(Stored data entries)

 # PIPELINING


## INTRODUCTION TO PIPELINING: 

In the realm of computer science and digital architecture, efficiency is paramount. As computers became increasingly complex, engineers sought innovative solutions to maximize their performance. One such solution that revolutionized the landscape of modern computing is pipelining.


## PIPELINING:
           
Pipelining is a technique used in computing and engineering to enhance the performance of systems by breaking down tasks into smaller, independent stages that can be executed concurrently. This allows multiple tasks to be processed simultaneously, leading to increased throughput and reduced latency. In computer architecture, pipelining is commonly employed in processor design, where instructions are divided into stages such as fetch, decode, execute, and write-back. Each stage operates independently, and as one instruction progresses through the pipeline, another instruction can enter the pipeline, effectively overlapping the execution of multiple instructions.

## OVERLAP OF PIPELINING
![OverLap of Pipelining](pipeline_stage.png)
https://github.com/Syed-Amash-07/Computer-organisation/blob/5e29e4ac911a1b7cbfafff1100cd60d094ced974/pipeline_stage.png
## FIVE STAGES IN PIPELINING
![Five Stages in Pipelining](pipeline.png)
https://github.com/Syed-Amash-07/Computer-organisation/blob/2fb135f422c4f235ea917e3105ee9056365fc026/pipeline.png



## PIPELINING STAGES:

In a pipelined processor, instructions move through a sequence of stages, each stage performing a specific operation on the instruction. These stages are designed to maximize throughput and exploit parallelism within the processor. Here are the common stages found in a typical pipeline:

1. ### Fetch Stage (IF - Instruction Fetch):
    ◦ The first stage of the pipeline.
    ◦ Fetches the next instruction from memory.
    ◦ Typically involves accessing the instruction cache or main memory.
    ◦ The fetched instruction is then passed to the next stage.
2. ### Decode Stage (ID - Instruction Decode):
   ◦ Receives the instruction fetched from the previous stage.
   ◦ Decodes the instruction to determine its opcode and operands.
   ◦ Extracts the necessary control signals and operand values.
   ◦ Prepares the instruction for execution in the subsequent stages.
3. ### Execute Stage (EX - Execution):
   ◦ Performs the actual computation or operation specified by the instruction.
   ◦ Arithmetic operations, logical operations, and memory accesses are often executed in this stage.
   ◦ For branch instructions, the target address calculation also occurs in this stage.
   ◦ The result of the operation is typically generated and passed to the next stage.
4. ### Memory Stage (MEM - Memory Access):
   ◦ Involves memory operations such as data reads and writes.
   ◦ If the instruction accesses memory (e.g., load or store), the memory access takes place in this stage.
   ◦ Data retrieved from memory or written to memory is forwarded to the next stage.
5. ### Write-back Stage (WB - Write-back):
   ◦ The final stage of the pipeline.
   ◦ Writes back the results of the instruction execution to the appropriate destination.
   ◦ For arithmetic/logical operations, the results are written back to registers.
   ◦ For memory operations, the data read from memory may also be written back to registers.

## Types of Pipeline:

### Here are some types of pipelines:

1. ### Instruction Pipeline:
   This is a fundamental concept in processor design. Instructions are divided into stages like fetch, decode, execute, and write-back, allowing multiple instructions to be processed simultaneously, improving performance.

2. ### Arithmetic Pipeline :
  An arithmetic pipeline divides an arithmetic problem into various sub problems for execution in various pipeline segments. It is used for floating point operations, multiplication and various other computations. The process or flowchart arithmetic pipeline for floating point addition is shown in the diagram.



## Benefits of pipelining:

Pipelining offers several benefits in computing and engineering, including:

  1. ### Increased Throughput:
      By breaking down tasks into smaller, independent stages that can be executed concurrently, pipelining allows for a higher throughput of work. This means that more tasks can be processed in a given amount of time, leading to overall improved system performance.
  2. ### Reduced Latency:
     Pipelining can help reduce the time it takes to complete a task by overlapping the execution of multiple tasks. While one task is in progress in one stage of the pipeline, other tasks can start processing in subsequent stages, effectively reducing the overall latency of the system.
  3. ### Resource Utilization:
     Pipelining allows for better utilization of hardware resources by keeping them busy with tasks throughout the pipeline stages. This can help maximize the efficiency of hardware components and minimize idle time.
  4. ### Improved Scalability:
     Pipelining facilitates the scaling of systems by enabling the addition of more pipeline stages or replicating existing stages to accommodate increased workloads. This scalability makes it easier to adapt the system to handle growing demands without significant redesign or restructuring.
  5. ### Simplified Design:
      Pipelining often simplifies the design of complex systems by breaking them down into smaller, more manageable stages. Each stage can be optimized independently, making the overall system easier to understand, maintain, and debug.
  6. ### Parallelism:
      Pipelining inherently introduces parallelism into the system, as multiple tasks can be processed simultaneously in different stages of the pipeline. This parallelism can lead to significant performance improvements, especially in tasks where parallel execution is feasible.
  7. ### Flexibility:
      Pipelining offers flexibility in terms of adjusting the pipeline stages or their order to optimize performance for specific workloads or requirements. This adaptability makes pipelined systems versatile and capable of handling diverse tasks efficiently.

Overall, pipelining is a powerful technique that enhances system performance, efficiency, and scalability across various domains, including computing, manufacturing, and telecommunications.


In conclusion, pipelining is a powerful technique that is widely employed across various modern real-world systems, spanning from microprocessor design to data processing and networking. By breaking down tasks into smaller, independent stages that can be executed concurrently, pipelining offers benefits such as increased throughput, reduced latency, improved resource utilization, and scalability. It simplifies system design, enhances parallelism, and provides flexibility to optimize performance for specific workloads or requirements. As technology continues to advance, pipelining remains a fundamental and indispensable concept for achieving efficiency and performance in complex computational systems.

### What the task asks
Print exactly the lines above, between the one holding "## INTRODUCTION TO" and the one holding "the subsequent stages.", inclusive, and nothing besides.

### Exercise response
## INTRODUCTION TO PIPELINING: 

In the realm of computer science and digital architecture, efficiency is paramount. As computers became increasingly complex, engineers sought innovative solutions to maximize their performance. One such solution that revolutionized the landscape of modern computing is pipelining.


## PIPELINING:
           
Pipelining is a technique used in computing and engineering to enhance the performance of systems by breaking down tasks into smaller, independent stages that can be executed concurrently. This allows multiple tasks to be processed simultaneously, leading to increased throughput and reduced latency. In computer architecture, pipelining is commonly employed in processor design, where instructions are divided into stages such as fetch, decode, execute, and write-back. Each stage operates independently, and as one instruction progresses through the pipeline, another instruction can enter the pipeline, effectively overlapping the execution of multiple instructions.

## OVERLAP OF PIPELINING
![OverLap of Pipelining](pipeline_stage.png)
https://github.com/Syed-Amash-07/Computer-organisation/blob/5e29e4ac911a1b7cbfafff1100cd60d094ced974/pipeline_stage.png
## FIVE STAGES IN PIPELINING
![Five Stages in Pipelining](pipeline.png)
https://github.com/Syed-Amash-07/Computer-organisation/blob/2fb135f422c4f235ea917e3105ee9056365fc026/pipeline.png



## PIPELINING STAGES:

In a pipelined processor, instructions move through a sequence of stages, each stage performing a specific operation on the instruction. These stages are designed to maximize throughput and exploit parallelism within the processor. Here are the common stages found in a typical pipeline:

1. ### Fetch Stage (IF - Instruction Fetch):
    ◦ The first stage of the pipeline.
    ◦ Fetches the next instruction from memory.
    ◦ Typically involves accessing the instruction cache or main memory.
    ◦ The fetched instruction is then passed to the next stage.
2. ### Decode Stage (ID - Instruction Decode):
   ◦ Receives the instruction fetched from the previous stage.
   ◦ Decodes the instruction to determine its opcode and operands.
   ◦ Extracts the necessary control signals and operand values.
   ◦ Prepares the instruction for execution in the subsequent stages.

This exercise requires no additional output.